EXERCISE => Every single entry should be printed exactly.
___ DATA SUPPLIED ___
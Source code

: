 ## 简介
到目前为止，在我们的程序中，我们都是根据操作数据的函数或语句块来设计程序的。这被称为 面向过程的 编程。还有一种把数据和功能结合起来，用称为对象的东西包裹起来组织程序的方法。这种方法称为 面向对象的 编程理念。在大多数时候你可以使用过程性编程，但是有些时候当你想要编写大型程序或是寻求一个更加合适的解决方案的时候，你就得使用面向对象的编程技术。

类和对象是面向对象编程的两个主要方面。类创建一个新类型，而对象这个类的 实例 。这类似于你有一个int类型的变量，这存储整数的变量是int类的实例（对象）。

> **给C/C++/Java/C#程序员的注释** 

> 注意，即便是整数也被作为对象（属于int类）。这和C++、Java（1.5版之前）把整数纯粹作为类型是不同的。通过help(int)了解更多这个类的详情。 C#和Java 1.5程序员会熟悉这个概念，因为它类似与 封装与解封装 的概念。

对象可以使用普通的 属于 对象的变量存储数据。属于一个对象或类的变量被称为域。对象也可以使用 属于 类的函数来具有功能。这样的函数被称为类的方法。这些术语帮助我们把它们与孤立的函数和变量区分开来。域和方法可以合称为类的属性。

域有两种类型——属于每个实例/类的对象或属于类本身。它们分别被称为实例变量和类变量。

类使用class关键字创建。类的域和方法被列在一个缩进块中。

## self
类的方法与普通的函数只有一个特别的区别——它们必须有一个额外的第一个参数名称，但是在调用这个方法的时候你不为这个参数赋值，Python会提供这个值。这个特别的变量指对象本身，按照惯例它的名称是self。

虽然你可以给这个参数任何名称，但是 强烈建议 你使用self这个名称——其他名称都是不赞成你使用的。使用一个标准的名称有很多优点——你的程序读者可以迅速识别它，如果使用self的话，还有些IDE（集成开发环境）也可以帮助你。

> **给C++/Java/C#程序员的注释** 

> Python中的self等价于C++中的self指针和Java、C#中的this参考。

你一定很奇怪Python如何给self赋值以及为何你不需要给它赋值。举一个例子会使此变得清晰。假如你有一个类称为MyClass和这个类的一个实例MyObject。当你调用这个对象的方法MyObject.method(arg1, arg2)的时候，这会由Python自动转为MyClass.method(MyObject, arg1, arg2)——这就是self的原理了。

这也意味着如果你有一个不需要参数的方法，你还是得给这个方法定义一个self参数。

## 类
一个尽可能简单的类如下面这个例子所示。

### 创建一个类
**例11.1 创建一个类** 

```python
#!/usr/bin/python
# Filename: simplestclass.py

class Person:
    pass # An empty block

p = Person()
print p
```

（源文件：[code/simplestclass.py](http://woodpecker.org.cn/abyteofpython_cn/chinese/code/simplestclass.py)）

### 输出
___
EXPECTED ANSWER =>
Source code

: ## 简介
到目前为止，在我们的程序中，我们都是根据操作数据的函数或语句块来设计程序的。这被称为 面向过程的 编程。还有一种把数据和功能结合起来，用称为对象的东西包裹起来组织程序的方法。这种方法称为 面向对象的 编程理念。在大多数时候你可以使用过程性编程，但是有些时候当你想要编写大型程序或是寻求一个更加合适的解决方案的时候，你就得使用面向对象的编程技术。

类和对象是面向对象编程的两个主要方面。类创建一个新类型，而对象这个类的 实例 。这类似于你有一个int类型的变量，这存储整数的变量是int类的实例（对象）。

> **给C/C++/Java/C#程序员的注释** 

> 注意，即便是整数也被作为对象（属于int类）。这和C++、Java（1.5版之前）把整数纯粹作为类型是不同的。通过help(int)了解更多这个类的详情。 C#和Java 1.5程序员会熟悉这个概念，因为它类似与 封装与解封装 的概念。

对象可以使用普通的 属于 对象的变量存储数据。属于一个对象或类的变量被称为域。对象也可以使用 属于 类的函数来具有功能。这样的函数被称为类的方法。这些术语帮助我们把它们与孤立的函数和变量区分开来。域和方法可以合称为类的属性。

域有两种类型——属于每个实例/类的对象或属于类本身。它们分别被称为实例变量和类变量。

类使用class关键字创建。类的域和方法被列在一个缩进块中。

## self
类的方法与普通的函数只有一个特别的区别——它们必须有一个额外的第一个参数名称，但是在调用这个方法的时候你不为这个参数赋值，Python会提供这个值。这个特别的变量指对象本身，按照惯例它的名称是self。

虽然你可以给这个参数任何名称，但是 强烈建议 你使用self这个名称——其他名称都是不赞成你使用的。使用一个标准的名称有很多优点——你的程序读者可以迅速识别它，如果使用self的话，还有些IDE（集成开发环境）也可以帮助你。

> **给C++/Java/C#程序员的注释** 

> Python中的self等价于C++中的self指针和Java、C#中的this参考。

你一定很奇怪Python如何给self赋值以及为何你不需要给它赋值。举一个例子会使此变得清晰。假如你有一个类称为MyClass和这个类的一个实例MyObject。当你调用这个对象的方法MyObject.method(arg1, arg2)的时候，这会由Python自动转为MyClass.method(MyObject, arg1, arg2)——这就是self的原理了。

这也意味着如果你有一个不需要参数的方法，你还是得给这个方法定义一个self参数。

## 类
一个尽可能简单的类如下面这个例子所示。

### 创建一个类
**例11.1 创建一个类** 

```python
#!/usr/bin/python
# Filename: simplestclass.py

class Person:
    pass # An empty block

p = Person()
print p
```

（源文件：[code/simplestclass.py](http://woodpecker.org.cn/abyteofpython_cn/chinese/code/simplestclass.py)）

### 输出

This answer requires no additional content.